Ten Commandments display sponsor objects to video deposition

FILE - In this April 26, 2018, file photo, Arkansas Republican state Sen. Jason Rapert speaks at the unveiling of a Ten Commandments monument outside the Arkansas state Capitol in Little Rock. (AP Photo/Andrew DeMillo, File)
FILE - In this April 26, 2018, file photo, Arkansas Republican state Sen. Jason Rapert speaks at the unveiling of a Ten Commandments monument outside the Arkansas state Capitol in Little Rock. (AP Photo/Andrew DeMillo, File)

The legislator who sponsored a measure requiring a Ten Commandments statue at Arkansas' Capitol asked Wednesday that any video from his deposition in the lawsuit challenging the monument only be available to attorneys in the case, citing concerns that it could be used to harass him.

Paul Byrd, an attorney for Republican state Sen. Jason Rapert asked a federal judge to issue an order limiting the use of any deposition video in the lawsuit brought by several groups challenging the monument's constitutionality.

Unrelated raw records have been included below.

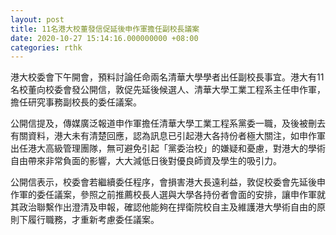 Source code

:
 ```yaml
---
layout: post
title: 11名港大校董發信促延後申作軍擔任副校長議案
date: 2020-10-27 15:14:16.000000000 +08:00
categories: rthk
---
```


港大校委會下午開會，預料討論任命兩名清華大學學者出任副校長事宜。港大有11名校董向校委會發公開信，敦促先延後候選人、清華大學工業工程系主任申作軍，擔任研究事務副校長的委任議案。

公開信提及，傳媒廣泛報道申作軍擔任清華大學工業工程系黨委一職，及後被刪去有關資料，港大未有清楚回應，認為訊息已引起港大各持份者極大關注，如申作軍出任港大高級管理團隊，無可避免引起「黨委治校」的嫌疑和憂慮，對港大的學術自由帶來非常負面的影響，大大減低日後對優良師資及學生的吸引力。

公開信表示，校委會若繼續委任程序，會損害港大長遠利益，敦促校委會先延後申作軍的委任議案，參照之前推薦校長人選與大學各持份者會面的安排，讓申作軍就其政治聯繫作出澄清及申報，確認他能夠在捍衛院校自主及維護港大學術自由的原則下履行職務，才重新考慮委任議案。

Rapert sponsored the 2015 law requiring the privately funded monument on Capitol grounds.

The monument was installed at the Capitol last year, less than a year after a man crashed his car into the original display.

Byrd cited an interview with Rapert that was featured prominently in the documentary "Hail Satan?" and raised concerns that his deposition could be used for "extreme embarrassment and harassment." The deposition was set for Thursday, but Byrd said in the filing that Rapert wouldn't attend.

"Once the videotape is in plaintiffs' possession, there will be nothing preventing them from using it for their purposes, including disseminating it widely on the internet, thereby creating countless opportunities for embarrassing Senator Rapert by cutting and splicing the videotape in as many ways as can be imagined," Byrd said in his filing.

Attorneys for opponents of the monument said the order Rapert is seeking would prevent them from even showing the video to their clients.

"Senator Rapert has shown no legitimate basis for special treatment in this case," they wrote in a filing Wednesday.

The lawsuit is scheduled to go to trial in December.